Multi-frequency sequential and simultaneous parametric shape optimization of reactive silencers

Abstract

Silencers are widely used to attenuate unwanted noise emitted by engines, exhaust, and ventilation systems or from intermittent gas flow in pipes. In recent years, the study of noise control using optimization techniques applied to silencers has been growing. The main objective of the present work is to parametrically optimize the shape of a compact reactive silencer with a single expansion chamber, modifying its construction dimensions. Sequential and simultaneous optimizations are applied to the shapes of three reactive filter types so that their sound transmission losses are maximized over pre-established frequency ranges. The optimized reactive filters are the expansion chamber with modified surface profile, extended ducts and the bi-partition of the chamber. The optimization process is carried out with the aid of the finite element method using a formulation for axisymmetric problems and with the models being discretized with linear quadrilateral elements.
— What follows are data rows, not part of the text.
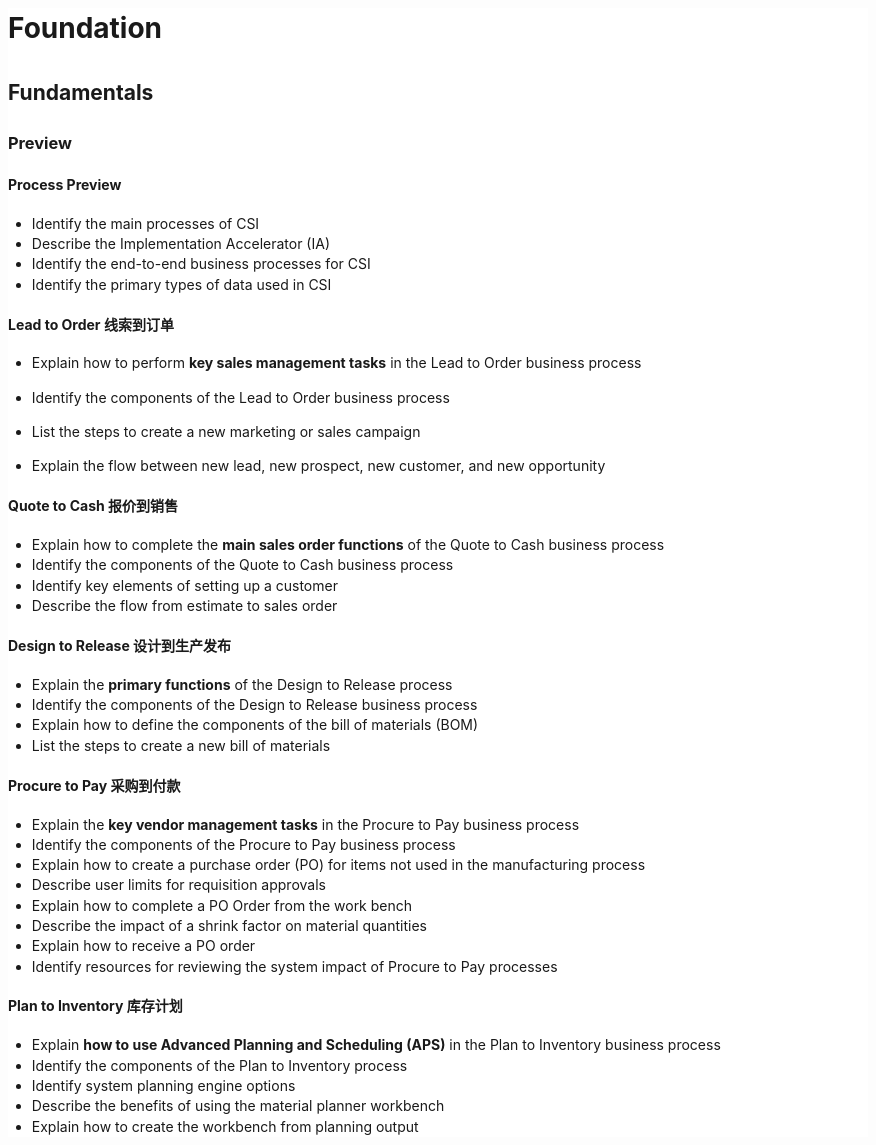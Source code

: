 # Foundation

## Fundamentals

### Preview

#### Process Preview

* Identify the main processes of CSI
* Describe the Implementation Accelerator (IA)
* Identify the end-to-end business processes for CSI
* Identify the primary types of data used in CSI

#### Lead to Order 线索到订单

* Explain how to perform **key sales management tasks** in the Lead to Order business process

* Identify the components of the Lead to Order business process
* List the steps to create a new marketing or sales campaign
* Explain the flow between new lead, new prospect, new customer, and new opportunity

#### Quote to Cash 报价到销售

* Explain how to complete the **main sales order functions** of the Quote to Cash business process
* Identify the components of the Quote to Cash business process
* Identify key elements of setting up a customer
* Describe the flow from estimate to sales order

#### Design to Release 设计到生产发布

* Explain the **primary functions** of the Design to Release process
* Identify the components of the Design to Release business process
* Explain how to define the components of the bill of materials (BOM)
* List the steps to create a new bill of materials

#### Procure to Pay 采购到付款

* Explain the **key vendor management tasks** in the Procure to Pay business process
* Identify the components of the Procure to Pay business process
* Explain how to create a purchase order (PO) for items not used in the manufacturing process
* Describe user limits for requisition approvals
* Explain how to complete a PO Order from the work bench
* Describe the impact of a shrink factor on material quantities
* Explain how to receive a PO order
* Identify resources for reviewing the system impact of Procure to Pay processes

#### Plan to Inventory 库存计划

* Explain **how to use Advanced Planning and Scheduling (APS)** in the Plan to Inventory business process
* Identify the components of the Plan to Inventory process
* Identify system planning engine options
* Describe the benefits of using the material planner workbench
* Explain how to create the workbench from planning output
The optimizations were evaluated in 16 frequency range combinations totaling 98 possible results. The results showed that both optimization techniques are efficient in improving the efficiency of silencers above the first TL drop frequency of the base model, which is composed of a single expansion chamber. However, the sequential strategy presented optimized models with more regular final shapes. In addition, the methodologies are validated using the traditional three-dimensional Finite Element Method and with the experimental verification of two optimized models.